The Institute of the Czech Language (, ÚJČ) is a scientific institution dedicated to the study of the Czech language. It is one of the institutes of the Academy of Sciences of the Czech Republic. Its headquarters are in Prague and it has a branch in Brno.

The institute was created in 1946, by transformation of the former Office for the Czech Lexicon (), founded in 1911 by the former Czech Academy of Sciences and Arts. In 1953 it became a part of the Czechoslovak Academy of Sciences and became a public research institution in 2007.

In the Czech Republic, the institute is widely accepted as the regulatory body of the Czech language. Its recommendations on standard Czech () are viewed as binding by the educational system, newspapers and others, although this has no legal basis.

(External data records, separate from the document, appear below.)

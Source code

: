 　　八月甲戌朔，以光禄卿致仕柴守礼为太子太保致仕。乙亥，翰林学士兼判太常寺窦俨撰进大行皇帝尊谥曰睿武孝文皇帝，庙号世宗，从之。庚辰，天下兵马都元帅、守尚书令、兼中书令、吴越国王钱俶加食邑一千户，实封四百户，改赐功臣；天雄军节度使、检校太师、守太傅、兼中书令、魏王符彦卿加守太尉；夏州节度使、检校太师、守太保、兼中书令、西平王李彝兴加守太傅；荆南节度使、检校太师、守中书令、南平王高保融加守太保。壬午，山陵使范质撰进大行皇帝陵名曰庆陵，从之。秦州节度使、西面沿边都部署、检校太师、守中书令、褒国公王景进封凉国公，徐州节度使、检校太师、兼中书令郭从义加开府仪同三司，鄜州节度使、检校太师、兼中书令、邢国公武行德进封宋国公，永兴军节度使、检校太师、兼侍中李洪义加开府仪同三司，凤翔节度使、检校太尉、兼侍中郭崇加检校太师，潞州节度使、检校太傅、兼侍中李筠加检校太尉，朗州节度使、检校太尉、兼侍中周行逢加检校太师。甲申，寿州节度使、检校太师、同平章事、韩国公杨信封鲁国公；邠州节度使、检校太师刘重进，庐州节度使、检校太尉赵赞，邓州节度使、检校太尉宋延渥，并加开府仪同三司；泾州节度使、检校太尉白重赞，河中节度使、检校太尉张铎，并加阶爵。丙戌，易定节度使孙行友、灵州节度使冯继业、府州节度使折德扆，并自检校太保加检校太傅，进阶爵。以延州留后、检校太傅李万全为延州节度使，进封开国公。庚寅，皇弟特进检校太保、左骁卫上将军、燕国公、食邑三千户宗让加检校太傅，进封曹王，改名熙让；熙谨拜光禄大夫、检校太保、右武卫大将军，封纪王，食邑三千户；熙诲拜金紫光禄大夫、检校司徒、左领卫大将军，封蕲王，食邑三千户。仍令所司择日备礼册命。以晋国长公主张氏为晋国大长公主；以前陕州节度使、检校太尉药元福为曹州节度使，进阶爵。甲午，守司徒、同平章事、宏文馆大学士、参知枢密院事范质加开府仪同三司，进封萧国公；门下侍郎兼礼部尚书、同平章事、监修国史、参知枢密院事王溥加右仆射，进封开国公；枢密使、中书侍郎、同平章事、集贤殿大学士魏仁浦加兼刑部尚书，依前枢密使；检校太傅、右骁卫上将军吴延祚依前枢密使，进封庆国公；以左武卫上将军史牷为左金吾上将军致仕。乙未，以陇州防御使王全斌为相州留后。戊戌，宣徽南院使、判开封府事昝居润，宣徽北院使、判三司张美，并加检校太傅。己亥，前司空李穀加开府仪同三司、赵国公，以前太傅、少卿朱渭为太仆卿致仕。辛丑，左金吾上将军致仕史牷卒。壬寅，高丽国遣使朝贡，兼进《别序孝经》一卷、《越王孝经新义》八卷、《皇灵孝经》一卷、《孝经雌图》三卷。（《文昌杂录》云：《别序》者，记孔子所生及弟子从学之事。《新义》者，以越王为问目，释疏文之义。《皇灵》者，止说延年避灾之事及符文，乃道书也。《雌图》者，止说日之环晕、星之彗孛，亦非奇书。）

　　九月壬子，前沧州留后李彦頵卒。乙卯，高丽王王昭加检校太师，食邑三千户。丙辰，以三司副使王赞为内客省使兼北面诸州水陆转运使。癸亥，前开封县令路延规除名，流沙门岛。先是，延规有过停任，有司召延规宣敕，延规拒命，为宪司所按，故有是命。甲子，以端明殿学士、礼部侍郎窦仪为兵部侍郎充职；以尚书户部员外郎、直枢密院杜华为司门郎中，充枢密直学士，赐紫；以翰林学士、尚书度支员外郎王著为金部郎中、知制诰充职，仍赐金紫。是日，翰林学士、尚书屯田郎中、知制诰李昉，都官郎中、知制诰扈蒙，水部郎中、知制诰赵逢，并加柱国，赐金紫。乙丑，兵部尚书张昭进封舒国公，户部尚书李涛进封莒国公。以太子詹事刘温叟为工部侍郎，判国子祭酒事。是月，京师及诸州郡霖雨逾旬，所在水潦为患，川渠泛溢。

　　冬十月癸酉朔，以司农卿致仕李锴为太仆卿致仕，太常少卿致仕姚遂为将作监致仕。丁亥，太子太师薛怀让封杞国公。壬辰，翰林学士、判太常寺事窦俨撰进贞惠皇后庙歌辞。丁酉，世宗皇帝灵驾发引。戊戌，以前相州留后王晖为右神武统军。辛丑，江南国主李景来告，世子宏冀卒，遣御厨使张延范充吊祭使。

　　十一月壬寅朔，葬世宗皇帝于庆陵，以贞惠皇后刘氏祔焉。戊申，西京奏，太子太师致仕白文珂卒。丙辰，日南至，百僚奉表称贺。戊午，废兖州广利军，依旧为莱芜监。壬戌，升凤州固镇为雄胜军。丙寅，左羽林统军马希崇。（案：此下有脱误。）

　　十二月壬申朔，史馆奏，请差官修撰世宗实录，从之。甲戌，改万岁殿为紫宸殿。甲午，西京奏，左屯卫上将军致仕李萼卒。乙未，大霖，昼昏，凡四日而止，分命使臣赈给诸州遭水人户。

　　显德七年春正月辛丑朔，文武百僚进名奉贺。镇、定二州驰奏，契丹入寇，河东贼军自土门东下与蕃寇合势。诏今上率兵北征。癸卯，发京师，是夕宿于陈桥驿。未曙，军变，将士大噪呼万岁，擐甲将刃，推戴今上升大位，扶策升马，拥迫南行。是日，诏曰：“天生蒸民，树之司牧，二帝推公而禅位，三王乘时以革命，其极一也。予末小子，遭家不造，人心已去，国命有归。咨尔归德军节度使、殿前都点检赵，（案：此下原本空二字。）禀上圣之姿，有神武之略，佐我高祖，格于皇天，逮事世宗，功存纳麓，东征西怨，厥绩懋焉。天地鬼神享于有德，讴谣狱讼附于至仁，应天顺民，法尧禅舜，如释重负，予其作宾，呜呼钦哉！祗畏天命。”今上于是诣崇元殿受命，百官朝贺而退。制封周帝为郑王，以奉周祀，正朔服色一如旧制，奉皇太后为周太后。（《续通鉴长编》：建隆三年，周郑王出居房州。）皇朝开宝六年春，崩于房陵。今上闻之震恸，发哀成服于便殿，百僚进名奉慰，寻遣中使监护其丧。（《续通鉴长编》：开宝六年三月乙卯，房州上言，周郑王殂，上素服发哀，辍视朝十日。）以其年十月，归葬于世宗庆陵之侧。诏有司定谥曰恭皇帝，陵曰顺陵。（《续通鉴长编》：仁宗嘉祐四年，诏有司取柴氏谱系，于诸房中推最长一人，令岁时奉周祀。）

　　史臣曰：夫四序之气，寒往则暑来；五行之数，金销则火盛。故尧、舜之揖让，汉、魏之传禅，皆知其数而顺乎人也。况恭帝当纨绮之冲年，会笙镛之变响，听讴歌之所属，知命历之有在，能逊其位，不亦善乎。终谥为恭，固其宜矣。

The institute's rich publishing activity has two main branches, firstly scientific monographies, magazines (, ) and articles, that could be viewed as conversation between bohemists themselves, discussing matters of the Czech language. Secondly, what could be considered output of these discussions, is a consistent set of rules on vocabulary, grammar and orthography. Of the recommendations published most weight carry those, to which the institute itself assigns "codification status": monolingual dictionaries of the Czech language, Slovník spisovného jazyka českého and Slovník spisovné češtiny pro školu a veřejnost, and the orthography manual Pravidla českého pravopisu. The recommendations published in new editions of these are usually subsequently accepted by a ministry of education to be used in schools. The publication of new editions has often been a source of heated debate and national controversy, as recently as 1993.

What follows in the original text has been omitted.